# Am I the only person who doesn't like Pulp Fiction?



## Vox Impopuli (Sep 18, 2010)

Nor did I like Moulin Rouge. Or There Will Be Blood. I honestly can say I was waiting for the movie(s) to be over the entire time, and couldn't even sit throughtout all of Pulp Fiction. Fear and loathing in Las Vegas was meh for me, although I did enjoy it some. I don't understand all the hype. Or am I just missing something? (the point maybe)


the only one?

Feel free to bash me up with your counter arguments cause i actually want to know why they are considered so good.


----------



## twoofthree (Aug 6, 2011)

Is there anything you do like?


----------



## Swordsman of Mana (Jan 7, 2011)

sysha said:


> Nor did I like Moulin Rouge. Or There Will Be Blood. I honestly can say I was waiting for the movie(s) to be over the entire time, and couldn't even sit throughtout all of Pulp Fiction. Fear and loathing in Las Vegas was meh for me, although I did enjoy it some. I don't understand all the hype. Or am I just missing something? (the point maybe)
> the only one?
> Feel free to bash me up with your counter arguments cause i actually want to know why they are considered so good.


yes, you are


----------



## Vox Impopuli (Sep 18, 2010)

twoofthree said:


> Is there anything you do like?


I am an avid cinephile , and collect DVDs that I love, now mounting to about 500. I just could not see why Pulp Fiction is almost universally loved.
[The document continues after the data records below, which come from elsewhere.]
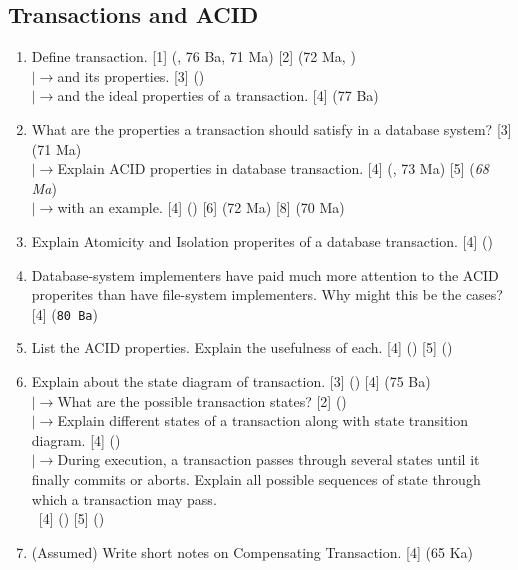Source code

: \documentclass[12pt]{article}
\newcommand{\lb}{\\$\left|\rightarrow\right.$}
\newcommand{\enter}{\\\textcolor{white}{1}}
\begin{document}
    \subsection{Transactions and ACID}
            \begin{enumerate}[topsep=0pt]
                \item Define transaction. \hfill [1] (, 76 Ba, 71 Ma) [2] (72 Ma, )
                \lb and its properties. \hfill [3] ()
                \lb and the ideal properties of a transaction. \hfill [4] (77 Ba)

                \item What are the properties a transaction should satisfy in a database system? \hfill [3] (71 Ma)
                 \lb Explain ACID properties in database transaction. \hfill [4] (, 73 Ma) [5] (\textit{68 Ma})
            		\lb with an example. \hfill [4] () [6] (72 Ma) [8] (70 Ma)
            
            		\item Explain Atomicity and Isolation properites of a database transaction. \hfill [4] ()

            		\item Database-system implementers have paid much more attention to the ACID properites than have file-system implementers. Why might this be the cases? \hfill [4] (\texttt{80 Ba})

           		\item List the ACID properties. Explain the usefulness of each. \hfill [4] () [5] ()

                \item Explain about the state diagram of transaction. \hfill [3] () [4] (75 Ba)                
                \lb What are the possible transaction states? \hfill [2] ()
                \lb Explain different states of a transaction along with state transition diagram. \hfill [4] ()
                \lb During execution, a transaction passes through several states until it finally commits or aborts. Explain all possible sequences of state through which a transaction may pass.
                \enter\hfill [4] () [5] ()

                \item (Assumed) Write short notes on Compensating Transaction. \hfill [4] (65 Ka)
            \end{enumerate}
\end{document}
Why do you think it's such a great film?


----------



## Vox Impopuli (Sep 18, 2010)

Swordsman of Mana said:


> yes, you are


Can you tell me why? Why do you like Pulp Fiction.


----------



## twoofthree (Aug 6, 2011)

sysha said:


> I am an avid cinephile , and collect DVDs that I love, now mounting to about 500. I just could not see why Pulp Fiction is almost universally loved.
> 
> Why do you think it's such a great film?


I wouldn't have called it a great film. . . but I do like it.

I just thought you'd be more fulfilled talking about films you don't like.
Why expend energy and being on something you don't like?


----------



## Swordsman of Mana (Jan 7, 2011)

sysha said:


> Can you tell me why? Why do you like Pulp Fiction.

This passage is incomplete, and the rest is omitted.